Toutefois, en cas de versement d’une allocation forfaitaire (non basée sur les frais réels) dont le montant est supérieur aux barèmes URSSAF, ce qui est fréquent lors de l’application d’une convention collective ou d’un accord d’entreprise plus favorable, l’employeur a l’obligation de se conformer à ces montants tout en appliquant un traitement en paie spécifique :
- La fraction exonérée : Elle correspond au montant du barème URSSAF et figure en bas de bulletin de salaire.
- La fraction excédentaire : Le montant dépassant le plafond d’exonération est considéré comme un complément de salaire. Il est donc soumis à cotisations sociales et doit se trouver en haut de bulletin avec les autres éléments du salaire brut.
Ainsi, une même prime de déplacement peut se retrouver scindée sur le bulletin : une partie exonérée en bas de bulletin et une autre partie en haut de bulletin avec les autres éléments de paie soumis à cotisations.

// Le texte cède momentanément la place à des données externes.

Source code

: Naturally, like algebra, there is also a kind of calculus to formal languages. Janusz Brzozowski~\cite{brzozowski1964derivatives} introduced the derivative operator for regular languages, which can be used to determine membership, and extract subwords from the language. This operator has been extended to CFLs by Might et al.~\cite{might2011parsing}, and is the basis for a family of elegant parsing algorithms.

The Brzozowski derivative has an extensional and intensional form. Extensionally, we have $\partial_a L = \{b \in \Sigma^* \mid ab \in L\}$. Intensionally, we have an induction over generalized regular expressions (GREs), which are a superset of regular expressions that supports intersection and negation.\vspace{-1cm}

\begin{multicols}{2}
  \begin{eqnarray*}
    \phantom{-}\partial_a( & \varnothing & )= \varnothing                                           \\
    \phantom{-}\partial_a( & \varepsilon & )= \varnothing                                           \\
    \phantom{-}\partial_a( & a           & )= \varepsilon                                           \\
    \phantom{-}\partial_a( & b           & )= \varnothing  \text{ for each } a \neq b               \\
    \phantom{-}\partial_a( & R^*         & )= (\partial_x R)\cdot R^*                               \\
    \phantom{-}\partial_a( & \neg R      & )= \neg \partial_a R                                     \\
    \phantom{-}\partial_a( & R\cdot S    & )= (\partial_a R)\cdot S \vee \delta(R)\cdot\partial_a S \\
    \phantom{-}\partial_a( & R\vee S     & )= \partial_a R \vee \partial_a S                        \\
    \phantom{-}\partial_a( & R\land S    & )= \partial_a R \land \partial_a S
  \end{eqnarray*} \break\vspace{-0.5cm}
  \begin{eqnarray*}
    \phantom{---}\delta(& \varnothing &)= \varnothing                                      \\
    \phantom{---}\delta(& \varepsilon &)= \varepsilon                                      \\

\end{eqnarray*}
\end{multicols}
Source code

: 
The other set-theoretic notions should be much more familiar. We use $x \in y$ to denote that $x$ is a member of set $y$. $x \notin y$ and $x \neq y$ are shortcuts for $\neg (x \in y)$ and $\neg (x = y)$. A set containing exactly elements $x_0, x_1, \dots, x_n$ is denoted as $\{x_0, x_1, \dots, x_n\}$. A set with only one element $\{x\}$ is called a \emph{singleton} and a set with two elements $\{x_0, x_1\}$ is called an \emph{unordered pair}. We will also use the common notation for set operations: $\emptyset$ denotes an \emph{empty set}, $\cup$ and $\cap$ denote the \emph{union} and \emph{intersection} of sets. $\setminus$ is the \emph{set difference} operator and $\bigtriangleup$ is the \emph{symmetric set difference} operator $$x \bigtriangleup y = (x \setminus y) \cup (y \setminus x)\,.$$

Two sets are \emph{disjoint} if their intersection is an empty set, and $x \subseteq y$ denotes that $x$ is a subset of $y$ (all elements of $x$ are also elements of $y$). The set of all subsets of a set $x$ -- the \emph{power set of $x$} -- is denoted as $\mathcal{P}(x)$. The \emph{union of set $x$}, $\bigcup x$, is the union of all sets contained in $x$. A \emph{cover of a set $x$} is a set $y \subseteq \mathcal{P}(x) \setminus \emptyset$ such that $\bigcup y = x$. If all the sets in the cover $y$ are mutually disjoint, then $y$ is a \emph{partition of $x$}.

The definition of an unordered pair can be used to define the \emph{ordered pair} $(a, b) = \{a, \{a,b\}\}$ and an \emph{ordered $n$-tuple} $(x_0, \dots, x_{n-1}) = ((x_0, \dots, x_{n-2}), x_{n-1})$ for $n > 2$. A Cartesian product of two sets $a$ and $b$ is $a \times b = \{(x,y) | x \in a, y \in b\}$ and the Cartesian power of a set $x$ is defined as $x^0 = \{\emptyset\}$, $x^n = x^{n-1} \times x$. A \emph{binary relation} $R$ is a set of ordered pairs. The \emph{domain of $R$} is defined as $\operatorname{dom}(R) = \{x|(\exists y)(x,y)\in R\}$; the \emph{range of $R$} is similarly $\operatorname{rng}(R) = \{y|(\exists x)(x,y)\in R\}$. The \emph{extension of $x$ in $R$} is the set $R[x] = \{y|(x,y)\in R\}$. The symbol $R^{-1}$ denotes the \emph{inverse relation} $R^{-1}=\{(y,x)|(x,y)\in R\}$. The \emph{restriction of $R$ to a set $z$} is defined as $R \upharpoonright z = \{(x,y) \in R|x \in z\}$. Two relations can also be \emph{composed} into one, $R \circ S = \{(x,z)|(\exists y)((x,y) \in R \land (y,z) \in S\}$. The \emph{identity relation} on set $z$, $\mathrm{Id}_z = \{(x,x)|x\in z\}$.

Quels justificatifs l’employeur doit-il impérativement conserver ?
En cas de déplacement, l’employeur doit impérativement conserver des justificatifs afin de pouvoir prouver, lors d’un contrôle, que le salarié était effectivement en mission professionnelle et que les sommes versées correspondent à des dépenses réelles.
Sans preuve, l’URSSAF peut procéder à une réintégration des sommes dans l’assiette des cotisations, les considérant alors comme un complément de salaire.
Comment déclarer la prime de déplacement en DSN ?
La déclaration en DSN répond à un formalisme strict pour garantir la conformité de vos envois. La prime de déplacement exonérée doit être déclarée sous la rubrique « Autre élément de revenu brut » (S21.G00.54) avec les codes suivants, en fonction du mode de remboursement :
- 07 : Frais professionnels remboursés au forfait
- 09 : Frais professionnels remboursés au réel
À l’inverse, la fraction excédentaire par rapport au barème, qui est soumise à cotisations et à l’impôt sur le revenu (située en haut de bulletin), doit être intégrée dans la rémunération brute non plafonnée (S21.G00.51.011) ainsi que dans le bloc « Prime, gratification et indemnité » (S21.G00.52).